NOTE: This article features some sensitive topics that may not be suitable for younger readers. Please use discretion.
Following the overturning of Roe v. Wade and the end of federal protection of abortion, the greater push for birth control has been on the rise. And just recently the FDA received its first application to start selling over-the-counter birth control. While birth control is more accessible than ever, making this almost redundant, it would still make it even easier to receive or distribute drugs that are harmful to its users and, in the case of abortifacients, the babies that are being killed with them.
Recently on Trending with Timmerie, Timmerie went over nine ways that birth control is harming women, their bodies, and their minds.
1. Contraceptives can function as abortifacients as well as birth control. The list of birth control options that double as abortifacients includes but is not limited to The Pill, Ella, Norplant, Depo-Provera, Plan B/Morning After Pill, Preven, The Patch, Ortho Evra, IUDs, Nuvaring, Lunelle, RU-486 (mifepristone), and methotrexate & misoprostol. In other words, these and other drugs do not always function as preventative measures. Sometimes, conception takes place, and these “medications” will terminate the pregnancy through chemical abortions.
2. Birth control leads to cancer. According to the IARC, estrogen-progestogen oral contraceptives are ranked as a Group 1 carcinogen right alongside radium, sun radiation, and tobacco smoking. Contraceptives have chemicals in them intended to kill or stunt life, counteracting our body’s capabilities to reproduce. It’s unnatural and the consumption of contraceptives leads to chemical-filled waste that makes its way into our water. The University of Colorado Boulder did a study that found that breast and prostate cancer was on the rise, and it was linked to birth control.
3. Birth control increases blood clots which can lead to strokes and heart attacks. We recently got a front-row seat to just such a case when Hailey Bieber had a stroke a few months ago and her physician linked it to her use of birth control. Further, her physician said that she should never have been prescribed birth control in the first place because of her family’s history of health issues. But her prescribing doctor, like many others, didn’t care about the side effects or consequences.
4. Women on the pill are twice as likely to contract HPV. HPV is one of the most common STDs and it permeates a population through sexual activity and contact. When women are led to believe that birth control will protect them from the consequences of sleeping around, they think a lot less about the potential of catching a disease. Instead of relying on self-control to prevent pregnancy, women are turning to birth control so that they can engage in sexual activity. Thus, HPV is spread.
5. Birth control decreases libido. For the first time in human history, we are consistently and regularly providing it with a reason to stop producing a drive to have sex. Our instinctual human desire for sex is based upon our capability to procreate and potentially have offspring. It’s coded into our DNA as a species. After about 75 years and a handful of generations of force-feeding harmful contraceptives to our bodies, these health complications are beginning to add up.
6. Birth control increases the risk of ectopic (or tubal) pregnancies. Hormonal contraceptives are so effective that when their user decides that they actually do want to have a child or when a surprise pregnancy does occur, there’s an increased chance that the baby will get stuck in the fallopian tube before making it to the womb. These types of pregnancies are notoriously fatal, both for the mother and the child. Sometimes, the only way to ensure survival is to extract the fallopian tube with the baby inside or to make an incision and remove the baby from the tube. Very often, the baby does not survive this process.
7. Birth control increases the risk of infertility. So many parties will try to pawn this idea off as a myth, but the correlation is plain as day. While contraceptives themselves do not directly cause infertility, they distort the hormone balance of women to such a degree that the body no longer feels the need to produce eggs. The infertility can be short-term, long-term, or permanent. Different bodies recover from the lack of a regular menstrual cycle, conception, or pregnancy in different ways.

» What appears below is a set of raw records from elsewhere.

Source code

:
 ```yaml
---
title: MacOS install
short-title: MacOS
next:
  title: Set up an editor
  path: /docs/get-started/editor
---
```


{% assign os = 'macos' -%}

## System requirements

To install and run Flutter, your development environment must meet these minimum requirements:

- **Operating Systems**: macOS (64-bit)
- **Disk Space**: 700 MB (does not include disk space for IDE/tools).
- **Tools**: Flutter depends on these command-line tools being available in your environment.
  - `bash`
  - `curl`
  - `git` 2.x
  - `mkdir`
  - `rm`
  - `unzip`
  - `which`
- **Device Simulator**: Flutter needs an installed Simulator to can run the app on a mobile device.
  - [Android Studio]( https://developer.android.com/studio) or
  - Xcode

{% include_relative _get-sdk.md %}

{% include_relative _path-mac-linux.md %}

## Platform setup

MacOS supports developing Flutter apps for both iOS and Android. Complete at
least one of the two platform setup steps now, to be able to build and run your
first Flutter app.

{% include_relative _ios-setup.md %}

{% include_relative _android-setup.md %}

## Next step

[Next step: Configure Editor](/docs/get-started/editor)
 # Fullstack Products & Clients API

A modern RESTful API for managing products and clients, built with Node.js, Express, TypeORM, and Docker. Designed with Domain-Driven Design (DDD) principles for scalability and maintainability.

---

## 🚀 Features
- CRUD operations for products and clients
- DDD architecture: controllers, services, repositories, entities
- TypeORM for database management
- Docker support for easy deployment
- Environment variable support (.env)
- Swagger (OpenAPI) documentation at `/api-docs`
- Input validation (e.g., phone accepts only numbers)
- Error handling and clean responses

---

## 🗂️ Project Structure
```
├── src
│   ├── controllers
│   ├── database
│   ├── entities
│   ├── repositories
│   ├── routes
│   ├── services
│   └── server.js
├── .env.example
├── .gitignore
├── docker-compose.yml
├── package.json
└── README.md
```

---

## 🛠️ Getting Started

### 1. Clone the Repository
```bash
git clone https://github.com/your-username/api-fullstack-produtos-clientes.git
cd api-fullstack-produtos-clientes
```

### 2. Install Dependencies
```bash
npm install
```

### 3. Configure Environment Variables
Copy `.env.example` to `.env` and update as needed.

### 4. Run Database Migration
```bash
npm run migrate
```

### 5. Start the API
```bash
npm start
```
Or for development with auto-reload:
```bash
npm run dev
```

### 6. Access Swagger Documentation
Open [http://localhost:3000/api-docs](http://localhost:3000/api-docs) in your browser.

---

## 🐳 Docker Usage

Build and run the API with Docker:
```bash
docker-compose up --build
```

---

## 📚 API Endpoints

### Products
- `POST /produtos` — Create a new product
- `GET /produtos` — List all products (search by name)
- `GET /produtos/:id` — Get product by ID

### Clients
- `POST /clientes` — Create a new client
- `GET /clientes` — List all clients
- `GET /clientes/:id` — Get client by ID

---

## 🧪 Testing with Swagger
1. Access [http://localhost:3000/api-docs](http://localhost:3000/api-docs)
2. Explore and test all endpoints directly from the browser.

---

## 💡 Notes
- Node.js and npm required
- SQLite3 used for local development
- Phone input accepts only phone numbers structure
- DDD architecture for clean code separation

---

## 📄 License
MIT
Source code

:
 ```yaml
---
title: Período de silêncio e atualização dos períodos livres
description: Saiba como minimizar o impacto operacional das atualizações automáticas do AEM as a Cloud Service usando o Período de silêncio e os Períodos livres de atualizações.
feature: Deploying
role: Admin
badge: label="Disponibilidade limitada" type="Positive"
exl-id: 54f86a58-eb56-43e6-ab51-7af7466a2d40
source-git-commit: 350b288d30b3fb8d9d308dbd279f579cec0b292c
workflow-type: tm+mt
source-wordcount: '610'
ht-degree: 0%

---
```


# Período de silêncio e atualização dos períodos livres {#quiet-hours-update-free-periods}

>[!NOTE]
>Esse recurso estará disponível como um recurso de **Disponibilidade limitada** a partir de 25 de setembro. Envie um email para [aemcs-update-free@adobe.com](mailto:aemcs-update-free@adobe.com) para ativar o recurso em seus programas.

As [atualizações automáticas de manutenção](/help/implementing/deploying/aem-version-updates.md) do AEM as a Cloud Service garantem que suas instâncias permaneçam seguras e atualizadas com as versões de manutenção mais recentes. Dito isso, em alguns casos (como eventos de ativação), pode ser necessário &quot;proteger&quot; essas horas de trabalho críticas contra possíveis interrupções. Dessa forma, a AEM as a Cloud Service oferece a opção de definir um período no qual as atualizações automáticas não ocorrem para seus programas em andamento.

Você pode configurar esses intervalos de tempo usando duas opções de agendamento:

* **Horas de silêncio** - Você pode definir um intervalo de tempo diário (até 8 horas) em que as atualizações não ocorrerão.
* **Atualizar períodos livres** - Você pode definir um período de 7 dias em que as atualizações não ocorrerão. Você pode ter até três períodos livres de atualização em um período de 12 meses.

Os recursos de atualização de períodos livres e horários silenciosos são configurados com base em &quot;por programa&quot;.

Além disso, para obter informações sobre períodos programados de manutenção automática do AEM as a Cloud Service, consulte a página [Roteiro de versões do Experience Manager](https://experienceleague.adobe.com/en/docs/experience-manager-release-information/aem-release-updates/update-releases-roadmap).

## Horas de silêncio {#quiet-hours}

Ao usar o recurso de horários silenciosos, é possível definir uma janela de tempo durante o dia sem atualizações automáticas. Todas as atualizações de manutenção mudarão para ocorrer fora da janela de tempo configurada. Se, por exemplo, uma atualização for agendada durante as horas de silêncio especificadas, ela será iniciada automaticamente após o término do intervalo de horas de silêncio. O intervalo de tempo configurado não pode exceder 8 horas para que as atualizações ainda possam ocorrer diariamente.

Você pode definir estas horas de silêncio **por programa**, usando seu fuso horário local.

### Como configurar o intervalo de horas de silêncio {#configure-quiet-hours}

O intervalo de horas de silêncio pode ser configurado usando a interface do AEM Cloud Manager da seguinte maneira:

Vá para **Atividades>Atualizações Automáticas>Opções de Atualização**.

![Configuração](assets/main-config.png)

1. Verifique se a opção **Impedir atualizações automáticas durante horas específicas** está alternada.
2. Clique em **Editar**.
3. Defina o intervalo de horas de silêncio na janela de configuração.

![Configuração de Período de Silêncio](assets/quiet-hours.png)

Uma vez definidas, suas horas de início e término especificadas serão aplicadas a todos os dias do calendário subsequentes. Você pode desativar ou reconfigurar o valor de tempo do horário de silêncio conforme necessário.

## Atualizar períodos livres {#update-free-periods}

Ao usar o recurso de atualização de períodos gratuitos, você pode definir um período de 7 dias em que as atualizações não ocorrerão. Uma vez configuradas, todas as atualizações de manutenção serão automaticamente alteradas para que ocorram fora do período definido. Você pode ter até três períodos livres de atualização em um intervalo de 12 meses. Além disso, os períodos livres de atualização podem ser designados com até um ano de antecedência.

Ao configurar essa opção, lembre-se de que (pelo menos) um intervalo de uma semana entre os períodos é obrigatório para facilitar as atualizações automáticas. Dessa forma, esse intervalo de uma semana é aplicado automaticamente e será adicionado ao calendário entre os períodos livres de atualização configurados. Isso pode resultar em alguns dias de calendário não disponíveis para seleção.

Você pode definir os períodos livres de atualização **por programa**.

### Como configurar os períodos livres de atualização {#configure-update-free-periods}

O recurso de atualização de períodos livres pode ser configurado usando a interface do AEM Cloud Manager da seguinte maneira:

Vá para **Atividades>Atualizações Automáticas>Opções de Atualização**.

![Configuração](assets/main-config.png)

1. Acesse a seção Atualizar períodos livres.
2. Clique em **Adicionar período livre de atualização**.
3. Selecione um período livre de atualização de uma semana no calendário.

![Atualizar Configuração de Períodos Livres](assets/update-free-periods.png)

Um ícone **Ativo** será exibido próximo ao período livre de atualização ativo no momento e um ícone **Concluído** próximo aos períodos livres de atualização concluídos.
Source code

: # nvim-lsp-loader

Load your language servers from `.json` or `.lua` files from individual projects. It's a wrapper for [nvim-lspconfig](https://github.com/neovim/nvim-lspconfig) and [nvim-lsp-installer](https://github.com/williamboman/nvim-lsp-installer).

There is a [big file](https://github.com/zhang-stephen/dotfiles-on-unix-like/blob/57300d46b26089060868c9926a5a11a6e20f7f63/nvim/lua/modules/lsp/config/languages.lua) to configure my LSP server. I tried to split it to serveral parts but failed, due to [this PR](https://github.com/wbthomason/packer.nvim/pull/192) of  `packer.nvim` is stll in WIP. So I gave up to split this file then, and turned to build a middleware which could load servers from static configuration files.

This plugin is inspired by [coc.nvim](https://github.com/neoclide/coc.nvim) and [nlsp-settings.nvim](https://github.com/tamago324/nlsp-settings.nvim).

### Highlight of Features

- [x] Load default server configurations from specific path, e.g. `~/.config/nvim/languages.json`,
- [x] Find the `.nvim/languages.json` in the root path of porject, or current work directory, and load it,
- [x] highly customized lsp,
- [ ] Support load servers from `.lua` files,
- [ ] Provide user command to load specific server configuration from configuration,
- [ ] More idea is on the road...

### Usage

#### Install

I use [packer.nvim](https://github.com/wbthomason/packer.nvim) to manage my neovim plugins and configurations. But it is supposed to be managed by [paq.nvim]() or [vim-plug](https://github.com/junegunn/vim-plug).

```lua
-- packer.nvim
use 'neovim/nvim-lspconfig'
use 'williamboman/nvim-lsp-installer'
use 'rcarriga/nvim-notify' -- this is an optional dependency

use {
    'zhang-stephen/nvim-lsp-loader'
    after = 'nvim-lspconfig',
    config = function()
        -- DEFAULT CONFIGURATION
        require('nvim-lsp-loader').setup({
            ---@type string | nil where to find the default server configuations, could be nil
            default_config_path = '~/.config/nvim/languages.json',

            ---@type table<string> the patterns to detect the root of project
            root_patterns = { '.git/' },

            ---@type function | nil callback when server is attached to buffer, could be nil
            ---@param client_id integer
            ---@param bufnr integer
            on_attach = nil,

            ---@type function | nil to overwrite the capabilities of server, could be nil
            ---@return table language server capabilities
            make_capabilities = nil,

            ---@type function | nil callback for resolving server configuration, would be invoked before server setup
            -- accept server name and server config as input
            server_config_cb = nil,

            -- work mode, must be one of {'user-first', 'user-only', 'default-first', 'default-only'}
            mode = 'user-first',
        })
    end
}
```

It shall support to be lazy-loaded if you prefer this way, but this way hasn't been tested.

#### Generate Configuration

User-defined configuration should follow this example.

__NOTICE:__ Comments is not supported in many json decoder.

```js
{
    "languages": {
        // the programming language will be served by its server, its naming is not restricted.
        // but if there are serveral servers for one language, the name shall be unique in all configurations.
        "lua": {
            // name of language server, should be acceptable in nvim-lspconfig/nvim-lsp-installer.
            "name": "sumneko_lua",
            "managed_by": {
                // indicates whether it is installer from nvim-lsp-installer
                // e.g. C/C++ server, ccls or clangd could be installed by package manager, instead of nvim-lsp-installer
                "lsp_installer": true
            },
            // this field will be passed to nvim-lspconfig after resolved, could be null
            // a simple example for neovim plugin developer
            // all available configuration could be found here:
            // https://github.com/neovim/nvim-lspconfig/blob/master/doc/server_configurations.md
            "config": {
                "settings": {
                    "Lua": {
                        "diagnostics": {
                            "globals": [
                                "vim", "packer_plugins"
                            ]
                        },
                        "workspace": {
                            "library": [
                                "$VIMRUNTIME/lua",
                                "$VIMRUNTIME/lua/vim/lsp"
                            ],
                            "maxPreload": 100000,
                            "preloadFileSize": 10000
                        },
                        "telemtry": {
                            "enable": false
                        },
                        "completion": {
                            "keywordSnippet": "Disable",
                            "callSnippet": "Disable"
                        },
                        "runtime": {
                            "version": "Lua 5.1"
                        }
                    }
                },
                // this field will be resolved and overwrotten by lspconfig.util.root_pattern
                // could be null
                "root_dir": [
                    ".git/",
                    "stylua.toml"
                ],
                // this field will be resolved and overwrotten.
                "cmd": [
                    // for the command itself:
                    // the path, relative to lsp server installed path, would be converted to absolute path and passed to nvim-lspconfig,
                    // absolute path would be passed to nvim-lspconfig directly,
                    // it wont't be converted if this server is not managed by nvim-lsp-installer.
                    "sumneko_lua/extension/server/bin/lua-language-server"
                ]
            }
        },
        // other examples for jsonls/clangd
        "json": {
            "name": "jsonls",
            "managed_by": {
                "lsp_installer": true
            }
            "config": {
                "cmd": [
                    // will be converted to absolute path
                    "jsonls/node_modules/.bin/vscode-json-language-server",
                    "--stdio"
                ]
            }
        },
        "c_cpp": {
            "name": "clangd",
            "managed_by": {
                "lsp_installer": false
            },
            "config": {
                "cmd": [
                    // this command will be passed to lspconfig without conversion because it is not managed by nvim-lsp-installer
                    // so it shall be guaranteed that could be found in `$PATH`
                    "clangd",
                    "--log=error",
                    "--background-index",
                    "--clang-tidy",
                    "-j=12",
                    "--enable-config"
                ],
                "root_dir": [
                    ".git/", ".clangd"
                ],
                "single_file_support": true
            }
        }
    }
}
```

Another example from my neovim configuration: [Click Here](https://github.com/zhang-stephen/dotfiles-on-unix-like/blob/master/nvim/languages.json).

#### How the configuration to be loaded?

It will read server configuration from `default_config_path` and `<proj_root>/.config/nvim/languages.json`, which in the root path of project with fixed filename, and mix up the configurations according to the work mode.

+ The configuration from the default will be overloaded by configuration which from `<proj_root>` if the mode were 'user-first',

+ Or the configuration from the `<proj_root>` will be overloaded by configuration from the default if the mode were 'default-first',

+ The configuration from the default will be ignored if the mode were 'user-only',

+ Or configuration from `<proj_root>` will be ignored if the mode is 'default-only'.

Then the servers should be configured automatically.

8. Depression is a leading side effect of birth control. A few years ago, a handful of studies came out linking contraception to depression, including a study from JAMA Psychiatry. Their study showed in detail how women who began taking regular contraception in their teens permanently damaged their brains and their ability to reason and deal with anxiety, stress, and depression.
9. Hormonal birth control increases anxiety and nervousness. In that same vein, contraception has a wide-ranging array of effects on women’s hormones which can affect their stress, anxiety, and nerves. A person’s dopamine, serotonin, oxytocin, cortisol, and norepinephrine levels can fluctuate heavily while on birth control, causing mood swings and constant mental imbalance.